On high-profile social issues, President Barack Obama did plenty to offend conservatives in his first year, although not always enough to satisfy his base.
Among his first moves in office was to repeal the so-called Mexico City rule, which prohibits U.S. aid from being used to fund abortion or abortion-promotion in foreign countries. His administration announced Jan. 8,2009, it would join with other governments to make "access to reproductive healthcare a basic right," as Secretary of State Hillary Clinton said in a speech to the International Conference on Population Development.
"What we thought he [Obama] would do is what he’s done," said Douglas Johnson, legislative director of the National Right to Life Committee. "Obama has been the most relentlessly pro-abortion President to hold office since Roe v. Wade."
President Bill Clinton also reversed the Mexico City rule, which was in turn reinstated by President George W. Bush. The difference between Clinton and Obama lies in their domestic agenda. While Clinton did little to change the status quo during his two terms, Obama has pushed to increase access to abortion through his sweeping health care legislation.
During the 2008 Democratic primary, Obama did the impossible by outdueling Hillary Clinton on the abortion issue and ultimately winning the endorsement of NARAL Pro-Choice America. In 2007, Obama told Planned Parenthood that the "first thing I’d do as President" is sign the Freedom of Choice Act, which would codify the Roe v. Wade decision.
That wasn’t the first thing he did as President and, when asked about it, said in April that the "Freedom of Choice Act is not the highest legislative priority." Since then, however, he’s mended fences by including federal funding for abortion in his original health care bill and, when the House removed it, fighting to keep it in the Senate version.
Obama further alienated pro-life voters with his expansion of embryonic stem-cell research. In March, he repealed the Bush administration’s policy limiting scientific access to stem cells to those already available before August 2001. While Obama said he drew the line at cloning embryos, critics say his executive order clears the path for such research.
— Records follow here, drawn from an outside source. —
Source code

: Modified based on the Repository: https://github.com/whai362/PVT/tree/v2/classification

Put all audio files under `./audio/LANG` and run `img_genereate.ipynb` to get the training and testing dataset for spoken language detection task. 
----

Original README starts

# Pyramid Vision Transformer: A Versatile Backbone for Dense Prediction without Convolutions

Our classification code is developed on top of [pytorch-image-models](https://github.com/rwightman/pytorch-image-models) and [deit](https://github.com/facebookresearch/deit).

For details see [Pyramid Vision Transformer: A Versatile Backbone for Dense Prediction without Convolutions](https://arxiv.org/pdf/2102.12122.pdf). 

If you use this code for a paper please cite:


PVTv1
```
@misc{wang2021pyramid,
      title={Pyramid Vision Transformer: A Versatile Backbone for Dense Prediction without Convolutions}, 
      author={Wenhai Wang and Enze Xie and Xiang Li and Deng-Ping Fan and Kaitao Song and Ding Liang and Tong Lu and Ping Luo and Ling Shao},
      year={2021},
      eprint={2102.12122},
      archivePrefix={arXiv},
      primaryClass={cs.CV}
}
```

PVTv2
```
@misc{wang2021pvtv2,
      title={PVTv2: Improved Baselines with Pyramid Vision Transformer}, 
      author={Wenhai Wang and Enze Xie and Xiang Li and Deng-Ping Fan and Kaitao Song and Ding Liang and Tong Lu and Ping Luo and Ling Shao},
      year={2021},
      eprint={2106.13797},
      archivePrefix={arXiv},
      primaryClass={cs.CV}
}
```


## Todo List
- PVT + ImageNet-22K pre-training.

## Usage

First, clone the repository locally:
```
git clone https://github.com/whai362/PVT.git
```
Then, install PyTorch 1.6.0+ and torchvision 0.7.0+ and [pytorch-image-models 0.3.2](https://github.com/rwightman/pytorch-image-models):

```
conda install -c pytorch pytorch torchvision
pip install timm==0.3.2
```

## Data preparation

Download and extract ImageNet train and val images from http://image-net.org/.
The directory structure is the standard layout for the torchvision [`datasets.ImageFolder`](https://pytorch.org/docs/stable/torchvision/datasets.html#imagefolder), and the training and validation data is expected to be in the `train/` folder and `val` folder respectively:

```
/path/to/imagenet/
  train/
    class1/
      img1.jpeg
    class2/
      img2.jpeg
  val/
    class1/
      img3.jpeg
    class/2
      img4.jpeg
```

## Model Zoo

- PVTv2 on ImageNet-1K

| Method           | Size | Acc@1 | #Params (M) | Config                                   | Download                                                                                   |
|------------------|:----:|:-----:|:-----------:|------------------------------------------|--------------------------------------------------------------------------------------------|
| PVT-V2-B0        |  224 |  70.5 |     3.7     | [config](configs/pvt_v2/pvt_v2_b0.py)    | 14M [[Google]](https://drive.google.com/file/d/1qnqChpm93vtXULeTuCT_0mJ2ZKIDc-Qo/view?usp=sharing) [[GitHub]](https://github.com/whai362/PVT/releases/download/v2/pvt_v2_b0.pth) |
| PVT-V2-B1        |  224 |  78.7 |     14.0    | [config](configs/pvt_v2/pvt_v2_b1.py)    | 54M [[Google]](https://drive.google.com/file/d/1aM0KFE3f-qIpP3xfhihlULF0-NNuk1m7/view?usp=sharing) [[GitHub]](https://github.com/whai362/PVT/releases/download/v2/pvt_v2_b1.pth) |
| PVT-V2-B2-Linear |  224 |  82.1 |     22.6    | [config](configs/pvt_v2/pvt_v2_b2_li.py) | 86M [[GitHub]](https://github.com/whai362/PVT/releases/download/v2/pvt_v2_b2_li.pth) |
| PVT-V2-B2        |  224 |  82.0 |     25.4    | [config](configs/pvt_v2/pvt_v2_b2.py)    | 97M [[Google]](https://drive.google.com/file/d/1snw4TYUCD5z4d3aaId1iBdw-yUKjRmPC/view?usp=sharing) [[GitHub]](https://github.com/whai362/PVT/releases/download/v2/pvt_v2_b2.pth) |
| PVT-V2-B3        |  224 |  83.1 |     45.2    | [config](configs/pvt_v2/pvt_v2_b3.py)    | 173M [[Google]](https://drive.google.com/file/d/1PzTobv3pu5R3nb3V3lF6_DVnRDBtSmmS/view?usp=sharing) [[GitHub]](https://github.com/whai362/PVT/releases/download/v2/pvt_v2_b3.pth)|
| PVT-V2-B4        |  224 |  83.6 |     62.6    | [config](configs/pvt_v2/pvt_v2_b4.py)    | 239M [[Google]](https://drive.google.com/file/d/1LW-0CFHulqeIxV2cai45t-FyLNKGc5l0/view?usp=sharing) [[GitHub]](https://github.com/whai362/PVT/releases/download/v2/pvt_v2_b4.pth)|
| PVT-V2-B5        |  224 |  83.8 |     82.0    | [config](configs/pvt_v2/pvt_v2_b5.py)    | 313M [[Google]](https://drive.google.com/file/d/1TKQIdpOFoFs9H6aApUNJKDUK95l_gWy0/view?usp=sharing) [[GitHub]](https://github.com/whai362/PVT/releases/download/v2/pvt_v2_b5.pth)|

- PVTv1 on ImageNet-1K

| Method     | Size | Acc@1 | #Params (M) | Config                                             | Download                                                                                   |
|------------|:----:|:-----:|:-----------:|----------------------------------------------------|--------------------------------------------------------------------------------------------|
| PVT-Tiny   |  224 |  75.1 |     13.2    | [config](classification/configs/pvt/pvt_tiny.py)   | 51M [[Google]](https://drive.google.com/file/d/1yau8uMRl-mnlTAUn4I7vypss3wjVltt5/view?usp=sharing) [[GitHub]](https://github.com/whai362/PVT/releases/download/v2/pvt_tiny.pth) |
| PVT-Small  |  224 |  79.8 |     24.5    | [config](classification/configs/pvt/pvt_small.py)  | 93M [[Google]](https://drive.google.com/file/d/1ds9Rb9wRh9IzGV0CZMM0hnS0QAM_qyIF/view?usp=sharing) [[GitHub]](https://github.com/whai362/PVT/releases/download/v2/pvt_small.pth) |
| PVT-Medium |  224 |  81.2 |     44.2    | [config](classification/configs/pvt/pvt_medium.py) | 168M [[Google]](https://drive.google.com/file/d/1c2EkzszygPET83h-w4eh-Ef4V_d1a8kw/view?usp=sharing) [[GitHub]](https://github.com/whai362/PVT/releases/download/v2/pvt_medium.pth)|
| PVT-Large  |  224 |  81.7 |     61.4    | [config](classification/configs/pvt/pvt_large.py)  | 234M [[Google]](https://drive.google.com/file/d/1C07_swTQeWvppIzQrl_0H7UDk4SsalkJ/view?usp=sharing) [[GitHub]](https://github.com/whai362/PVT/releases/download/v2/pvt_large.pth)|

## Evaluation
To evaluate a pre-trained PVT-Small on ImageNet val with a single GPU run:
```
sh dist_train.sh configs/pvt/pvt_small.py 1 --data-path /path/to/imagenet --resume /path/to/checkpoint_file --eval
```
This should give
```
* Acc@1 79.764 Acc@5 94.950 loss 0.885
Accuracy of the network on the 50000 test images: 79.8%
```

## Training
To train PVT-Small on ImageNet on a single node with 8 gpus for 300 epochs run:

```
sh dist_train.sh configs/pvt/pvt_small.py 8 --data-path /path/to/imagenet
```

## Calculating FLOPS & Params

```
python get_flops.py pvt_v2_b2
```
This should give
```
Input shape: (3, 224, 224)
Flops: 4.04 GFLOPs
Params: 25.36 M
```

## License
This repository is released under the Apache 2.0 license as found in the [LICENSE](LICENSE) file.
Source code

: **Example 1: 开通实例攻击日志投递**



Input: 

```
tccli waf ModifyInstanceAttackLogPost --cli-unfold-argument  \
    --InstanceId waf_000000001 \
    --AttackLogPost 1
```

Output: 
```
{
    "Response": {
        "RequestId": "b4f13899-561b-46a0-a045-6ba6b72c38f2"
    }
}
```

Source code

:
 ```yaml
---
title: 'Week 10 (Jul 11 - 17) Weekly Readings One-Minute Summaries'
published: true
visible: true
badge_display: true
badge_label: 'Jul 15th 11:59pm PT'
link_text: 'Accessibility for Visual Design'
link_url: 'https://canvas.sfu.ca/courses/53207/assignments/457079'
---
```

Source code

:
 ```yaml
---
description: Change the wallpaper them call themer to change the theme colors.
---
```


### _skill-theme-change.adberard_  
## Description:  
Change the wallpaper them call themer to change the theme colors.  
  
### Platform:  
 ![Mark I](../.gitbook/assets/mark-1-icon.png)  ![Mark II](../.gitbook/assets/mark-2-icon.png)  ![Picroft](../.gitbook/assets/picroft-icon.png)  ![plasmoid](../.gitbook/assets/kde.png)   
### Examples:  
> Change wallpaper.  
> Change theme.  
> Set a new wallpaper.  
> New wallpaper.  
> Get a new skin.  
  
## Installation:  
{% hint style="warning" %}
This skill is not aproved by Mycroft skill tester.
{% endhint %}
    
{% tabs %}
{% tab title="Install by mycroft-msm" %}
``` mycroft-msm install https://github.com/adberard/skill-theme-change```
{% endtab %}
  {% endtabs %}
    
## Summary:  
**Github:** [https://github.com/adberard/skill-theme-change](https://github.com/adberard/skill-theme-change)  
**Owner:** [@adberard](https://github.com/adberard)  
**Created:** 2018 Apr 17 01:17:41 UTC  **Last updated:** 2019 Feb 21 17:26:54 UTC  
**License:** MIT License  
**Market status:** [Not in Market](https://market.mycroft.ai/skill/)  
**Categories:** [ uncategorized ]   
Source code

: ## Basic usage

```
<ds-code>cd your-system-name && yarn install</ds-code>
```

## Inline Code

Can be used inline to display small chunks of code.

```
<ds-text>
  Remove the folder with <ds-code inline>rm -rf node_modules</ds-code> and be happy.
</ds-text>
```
Perhaps no faction of Obama’s winning election coalition was more openly dissatisfied with his first year than gay-rights groups. Obama repeatedly expressed solidarity with gays during the campaign and specifically promised to end the military’s "don’t ask, don’t tell" policy. As President, he promised to work to repeal the federal Defense of Marriage Act, which holds that marriage is between one man and one woman.
It didn’t take long, however, before Obama was accused of being all talk and no action. Reports from administration sources surfaced saying that the President was unlikely to take up "don’t ask, don’t tell" until 2010 or 2011. While Obama continued to reassure liberals of his support for gay rights, he was criticized for being vague and refusing to commit to a timetable.
In June, Obama signed an executive order extending benefits to the domestic partners of federal workers. But the gay community went ballistic when the Justice Department filed a brief in a same-sex marriage lawsuit upholding the Defense of Marriage Act. Administration officials said they were only doing their jobs by defending a law on the books, but the move resulted in threats by gay fundraisers to withhold campaign donations in the next election.
Thousands of activists marched on Washington in October, demanding that Obama keep his campaign promises to allow gays to serve openly in the military and end discrimination against gays.
Obama responding with a glowing speech at the Human Rights Campaign’s annual dinner, telling the crowd of 3,000 that "when you look back on these years, you will see a time in which we put a stop to discrimination, whether in the office and on the battlefield."
Again, he didn’t quite say that he would be the one doing the stopping. Still, the speech was enough to appease many disgruntled gay-rights supporters.
"This was a historic night when we felt the full embrace and commitment of the President of the United States," said Human Rights Campaign President Joe Solmonese said in a post-speech statement. "It’s simply unprecedented."
Obama’s next move was to sign landmark legislation expanding the definition of hate-crimes laws to include "sexual orientation," over the objections of conservatives who said the law could be used to discriminate against churches and limit free speech.
Conservatives expect the balancing act on gay rights to continue in 2010, when Obama will need to juggle his campaign promises along with his ambitious domestic agenda and the imperatives of the November congressional election.
"He threw them [gay-rights groups] some bones, but he’s way over-committed," said Peter LaBarbera, president of the conservative Americans for Truth. "They’re saying he’s not delivering on his agenda, and the gays are one group you can’t really put off."